To compile it with Openmp, you need to use the "openmp" directive before all other targets, which will modify the LDLIBS variable in the Makefile.

If compiled with Openmp, loops of more than 500 iterations will automatically use a pragma omp parralel. You can change this threshold by adding -DCPU_LIMIT=xxx to CCFLAGS by using CCFLAGS="-DCPU_LIMIT=xxx" with make.

Offloading to GPUs

To compile it with Openmp and enable offloading to GPUs, you will need to use the "gpu-nvidia" or "gpu-amd" directive before all other targets, which will modify the CCFLAGS and LDLIBS variable in the Makefile.

For AMD GPUs you should first specify the type of card (either "fiji", "vega10" or "vega20").

If you encounter some errors you might want to also pass the flag "protection-none" to disable fcf protection.

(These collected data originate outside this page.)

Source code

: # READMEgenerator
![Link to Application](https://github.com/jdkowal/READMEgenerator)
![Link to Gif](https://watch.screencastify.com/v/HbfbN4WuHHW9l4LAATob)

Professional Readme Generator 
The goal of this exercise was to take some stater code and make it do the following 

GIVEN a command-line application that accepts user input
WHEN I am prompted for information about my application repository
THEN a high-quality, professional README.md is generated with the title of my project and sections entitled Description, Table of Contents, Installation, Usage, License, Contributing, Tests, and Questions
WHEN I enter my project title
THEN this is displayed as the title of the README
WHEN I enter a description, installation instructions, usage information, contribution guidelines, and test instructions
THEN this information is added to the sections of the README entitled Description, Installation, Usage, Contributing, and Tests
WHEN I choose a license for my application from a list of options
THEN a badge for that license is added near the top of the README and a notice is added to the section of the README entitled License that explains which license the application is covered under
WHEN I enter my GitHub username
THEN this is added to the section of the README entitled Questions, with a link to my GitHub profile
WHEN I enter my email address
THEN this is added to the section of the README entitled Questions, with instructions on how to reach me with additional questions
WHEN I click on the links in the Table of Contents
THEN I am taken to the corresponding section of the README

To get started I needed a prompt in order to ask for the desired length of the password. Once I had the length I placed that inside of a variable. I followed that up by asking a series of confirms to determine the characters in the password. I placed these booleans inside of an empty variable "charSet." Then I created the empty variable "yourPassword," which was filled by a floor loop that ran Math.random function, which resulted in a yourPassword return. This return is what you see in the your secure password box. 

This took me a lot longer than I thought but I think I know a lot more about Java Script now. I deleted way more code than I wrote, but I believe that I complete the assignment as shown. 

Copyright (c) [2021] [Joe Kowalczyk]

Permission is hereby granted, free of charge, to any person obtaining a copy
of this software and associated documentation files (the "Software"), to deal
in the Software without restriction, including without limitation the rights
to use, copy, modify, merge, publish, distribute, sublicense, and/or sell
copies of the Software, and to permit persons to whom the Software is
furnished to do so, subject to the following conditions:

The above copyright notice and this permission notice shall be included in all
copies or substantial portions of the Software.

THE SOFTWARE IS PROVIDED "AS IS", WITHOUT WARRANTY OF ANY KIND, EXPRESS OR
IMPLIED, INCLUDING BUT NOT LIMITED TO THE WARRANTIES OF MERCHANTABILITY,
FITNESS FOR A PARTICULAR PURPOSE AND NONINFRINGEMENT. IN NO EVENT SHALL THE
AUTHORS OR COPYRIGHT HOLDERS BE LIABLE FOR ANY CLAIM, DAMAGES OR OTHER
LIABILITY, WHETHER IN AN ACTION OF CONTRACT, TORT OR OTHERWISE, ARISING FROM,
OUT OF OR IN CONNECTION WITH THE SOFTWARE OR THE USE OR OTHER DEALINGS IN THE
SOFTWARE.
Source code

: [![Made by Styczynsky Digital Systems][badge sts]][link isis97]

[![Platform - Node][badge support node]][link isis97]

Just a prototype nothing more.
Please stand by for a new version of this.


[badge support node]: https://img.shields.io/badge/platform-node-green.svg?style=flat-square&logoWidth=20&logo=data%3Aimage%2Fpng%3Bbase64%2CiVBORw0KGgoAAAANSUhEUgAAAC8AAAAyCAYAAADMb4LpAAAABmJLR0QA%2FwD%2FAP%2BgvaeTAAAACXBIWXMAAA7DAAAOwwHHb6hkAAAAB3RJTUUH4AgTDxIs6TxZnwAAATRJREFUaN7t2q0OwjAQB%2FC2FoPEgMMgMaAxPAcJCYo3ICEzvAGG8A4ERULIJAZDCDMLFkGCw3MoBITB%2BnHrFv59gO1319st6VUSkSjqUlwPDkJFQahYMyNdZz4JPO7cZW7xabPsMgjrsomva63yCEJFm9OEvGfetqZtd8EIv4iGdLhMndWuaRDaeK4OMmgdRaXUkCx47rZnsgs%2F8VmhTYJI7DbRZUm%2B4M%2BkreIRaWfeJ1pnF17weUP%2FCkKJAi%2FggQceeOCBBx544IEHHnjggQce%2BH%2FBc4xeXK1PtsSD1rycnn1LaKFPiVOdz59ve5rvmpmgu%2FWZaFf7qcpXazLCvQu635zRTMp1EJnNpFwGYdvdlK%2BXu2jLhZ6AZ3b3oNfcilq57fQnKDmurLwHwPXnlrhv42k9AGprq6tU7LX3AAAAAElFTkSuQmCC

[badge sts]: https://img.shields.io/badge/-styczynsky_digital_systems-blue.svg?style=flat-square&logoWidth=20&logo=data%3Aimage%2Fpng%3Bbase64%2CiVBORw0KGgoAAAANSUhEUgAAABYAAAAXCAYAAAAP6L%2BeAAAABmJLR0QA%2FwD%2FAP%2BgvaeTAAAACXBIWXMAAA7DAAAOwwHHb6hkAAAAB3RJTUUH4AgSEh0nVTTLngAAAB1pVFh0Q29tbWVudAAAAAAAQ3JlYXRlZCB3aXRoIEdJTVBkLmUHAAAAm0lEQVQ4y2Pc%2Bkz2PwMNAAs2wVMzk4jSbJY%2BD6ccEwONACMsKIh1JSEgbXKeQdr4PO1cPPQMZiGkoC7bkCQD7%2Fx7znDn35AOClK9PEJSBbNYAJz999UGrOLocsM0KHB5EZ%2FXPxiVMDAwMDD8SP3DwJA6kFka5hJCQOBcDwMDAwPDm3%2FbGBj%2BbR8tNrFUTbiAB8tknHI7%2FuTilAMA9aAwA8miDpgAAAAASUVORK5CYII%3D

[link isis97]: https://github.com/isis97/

All arithmetic operations, self-operators, and comparisons excluding ==, != (for performance reasons) are now supported on GPUs.

Loops of more than 10000 iterations will automatically be offloaded to GPUs. You can change this threshold by adding -DCPU_LIMIT=xxx to CCFLAGS by using CCFLAGS="-DGPU_LIMIT=yyy" with make. If you want to modify both the GPU offloading threshold and the Openmp threshold, you need to use CCFLAGS="-DCPU_LIMIT=yyy -DGPU_LIMIT=xxx" with make.

Atomic operations for type uint8_t are not supported by Openmp on GPU (see issue #1). I finally found a work around for every operation, either by converting types, or by grouping operations together to only apply atomic operations on long unsigned int.

What is "binary algebra" ?

Here what we mean by "binary algebra" is binary linear algebra - i.e. linear algebra inside of GF(2)^n (the Galois field of two elements - {0, 1}). In this space, we define the addition by the xor operation, and the multiplication by the and operation.

How does this library work

!! New matrix representation !!

Matrices and Vectors are stored as "blocks", byte for vectors and in64 word for matrices. A 64_bit word for a matrices represents a 8-by-8 bit block.

Up until now matrices were represented by block, with the indexing being similar inside and outside blocks - meaning that the (i, j) bit of a block, or block from a matrix, was the (j + i*weight)-th element of the linear representation of the matrix or block.

This now has changed, blocks are now store "transposed", which can be seen as reversing of the indexing of bit inside of blocks compared to the indexing of blocks inside of matrices.

This simplify some of the blocks operations (see ./src/member/block_arithmetic.inl).

Unit testing

Unit testing is supported by the make test directive which compares result from the main arithmetic of this library, with the reference_arithmetic which uses trivial but slow algorithms.

Performance

Performance testing is supported by the make performance_testing directive which meusure the average time taken to apply some operation to varying size Vectors and Matrices.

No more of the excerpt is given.